Refugees are more concerned with connecting to Wi-Fi than they are with accessing food and water, Kaan Terzioglu, the CEO of Turkish mobile phone operator Turkcell, said at a session of the World Economic Forum's annual meeting in Davos, Switzerland, on Wednesday.

"The first thing a refugee asks for upon arrival at a camp is not water or food, but the Wi-Fi password," Terzioglu said, adding that a smartphone has become a basic humanitarian need because it allows displaced people to connect with loved ones they've been separated from.

"In the upcoming period, we need to use what the digital technologies have offered in an effort to find effective solutions to the refugee crisis," Terzioglu added.

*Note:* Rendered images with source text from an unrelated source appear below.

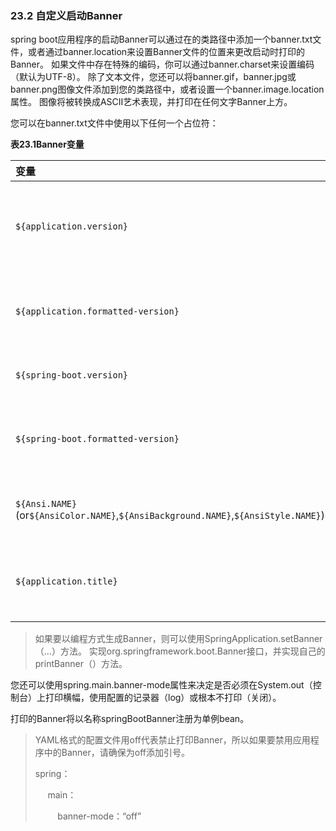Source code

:### 23.2 自定义启动Banner

spring boot应用程序的启动Banner可以通过在的类路径中添加一个banner.txt文件，或者通过banner.location来设置Banner文件的位置来更改启动时打印的Banner。 如果文件中存在特殊的编码，你可以通过banner.charset来设置编码（默认为UTF-8）。 除了文本文件，您还可以将banner.gif，banner.jpg或banner.png图像文件添加到您的类路径中，或者设置一个banner.image.location属性。 图像将被转换成ASCII艺术表现，并打印在任何文字Banner上方。

您可以在banner.txt文件中使用以下任何一个占位符：

**表23.1Banner变量**

| 变量 | 描述 |
| :--- | :--- |
| `${application.version}` | 在MANIFEST.MF中声明的应用程序版本号。 例如，Implementation-Version: 1.0被打印为1.0。 |
| `${application.formatted-version}` | 在MANIFEST.MF中声明的格式化显示的应用程序版本号（用括号括起来并以v替代）。 例如（v1.0）。 |
| `${spring-boot.version}` | 您正在使用的Spring Boot版本。 例如1.5.3.RELEASE。 |
| `${spring-boot.formatted-version}` | 您正在使用的spring boot版本的格式化显示（用括号括起来并以v替代）。 例如（v1.5.3.RELEASE）。 |
| `${Ansi.NAME}`\(or`${AnsiColor.NAME}`,`${AnsiBackground.NAME}`,`${AnsiStyle.NAME}`\) | 其中NAME是ANSI转义码的名称。 有关详细信息，请参阅AnsiPropertySource。 |
| `${application.title}` | 在MANIFEST.MF中声明的应用程序标题。 例如：Implementation-Title：MyAppis打印为MyApp。 |

> 如果要以编程方式生成Banner，则可以使用SpringApplication.setBanner（...）方法。 实现org.springframework.boot.Banner接口，并实现自己的printBanner（）方法。

您还可以使用spring.main.banner-mode属性来决定是否必须在System.out（控制台）上打印横幅，使用配置的记录器（log）或根本不打印（关闭）。

打印的Banner将以名称springBootBanner注册为单例bean。

> YAML格式的配置文件用off代表禁止打印Banner，所以如果要禁用应用程序中的Banner，请确保为off添加引号。
>
> spring：
>
>      main：
>
>          banner-mode：“off”



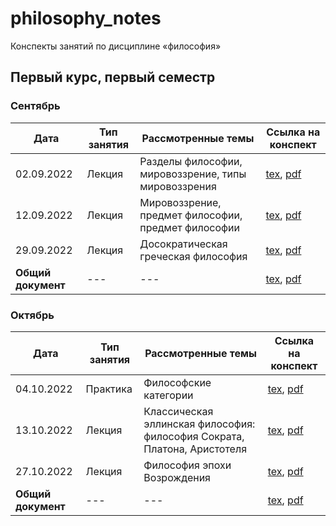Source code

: # philosophy_notes

Конспекты занятий по дисциплине «философия»

## Первый курс, первый семестр

### Сентябрь

| Дата | Тип занятия | Рассмотренные темы | Ссылка на конспект |
|------|-------------|--------------------|---------------------|
| 02.09.2022 | Лекция | Разделы философии, мировоззрение, типы мировоззрения | [tex](years/year_01/semester_01/september/02-09-2022.tex), [pdf](years/year_01/semester_01/september/render/02-09-2022.pdf) |
| 12.09.2022 | Лекция | Мировоззрение, предмет философии, предмет философии | [tex](years/year_01/semester_01/september/12-09-2022.tex), [pdf](years/year_01/semester_01/september/render/12-09-2022.pdf) |
| 29.09.2022 | Лекция | Досократическая греческая философия | [tex](years/year_01/semester_01/september/29-09-2022.tex), [pdf](years/year_01/semester_01/september/render/29-09-2022.pdf) |
| **Общий документ** | --- | --- | [tex](years/year_01/semester_01/september/september.tex), [pdf](years/year_01/semester_01/september/render/september.pdf) |

### Октябрь

| Дата | Тип занятия | Рассмотренные темы | Ссылка на конспект |
|------|-------------|--------------------|---------------------|
| 04.10.2022 | Практика | Философские категории | [tex](years/year_01/semester_01/october/04-10-2022.tex), [pdf](years/year_01/semester_01/october/render/04-10-2022.pdf)       |
| 13.10.2022 | Лекция | Классическая эллинская философия: философия Сократа, Платона, Аристотеля | [tex](years/year_01/semester_01/october/13-10-2022.tex), [pdf](years/year_01/semester_01/october/render/13-10-2022.pdf)       |
| 27.10.2022 | Лекция | Философия эпохи Возрождения | [tex](years/year_01/semester_01/october/27-10-2022.tex), [pdf](years/year_01/semester_01/october/render/27-10-2022.pdf) |
| **Общий документ** | --- | --- | [tex](years/year_01/semester_01/october/october.tex), [pdf](years/year_01/semester_01/october/render/october.pdf) |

Turkey is estimated to have taken in almost 4 million Syrian refugees, according to the European Union. Many of these refugees do eventually connect to Turkcell, and the company claims that it serves 1.7 million Syrians.

#Davos2018: Turkcell’s @Kaan_Terzioglu on Reconnecting #Refugees:

‘Biggest misconception about refugees is that they are here for the money. They are here because they left dangers in their home countries.’

Watch session live here: https://t.co/XJ8MfFU7IG pic.twitter.com/hIJ97zyJ6x

— Al Arabiya English (@AlArabiya_Eng) January 23, 2018

The company also unveiled an app for Syrian refugees called Hello Hope, which is meant to help refugees learn useful phrases and vocabulary in Turkish. The company says the app has over 700,000 users, and that its Turkish-to-Arabic speech translation feature has been used over 11 million times.

Some humanitarian aid workers would argue that food, water and sanitation are more important than being connected to the Internet. But a U.N. study from 2016 found that Tanzanian refugees were sometimes willing to give up 10 days' worth of food to buy a month of cell phone data.

"Refugees view access to a mobile phone and internet as being critical to their safety and security and essential for keeping in touch with loved ones. Many refugees regard a connected device as being as vital to them as food, water or shelter," the report noted.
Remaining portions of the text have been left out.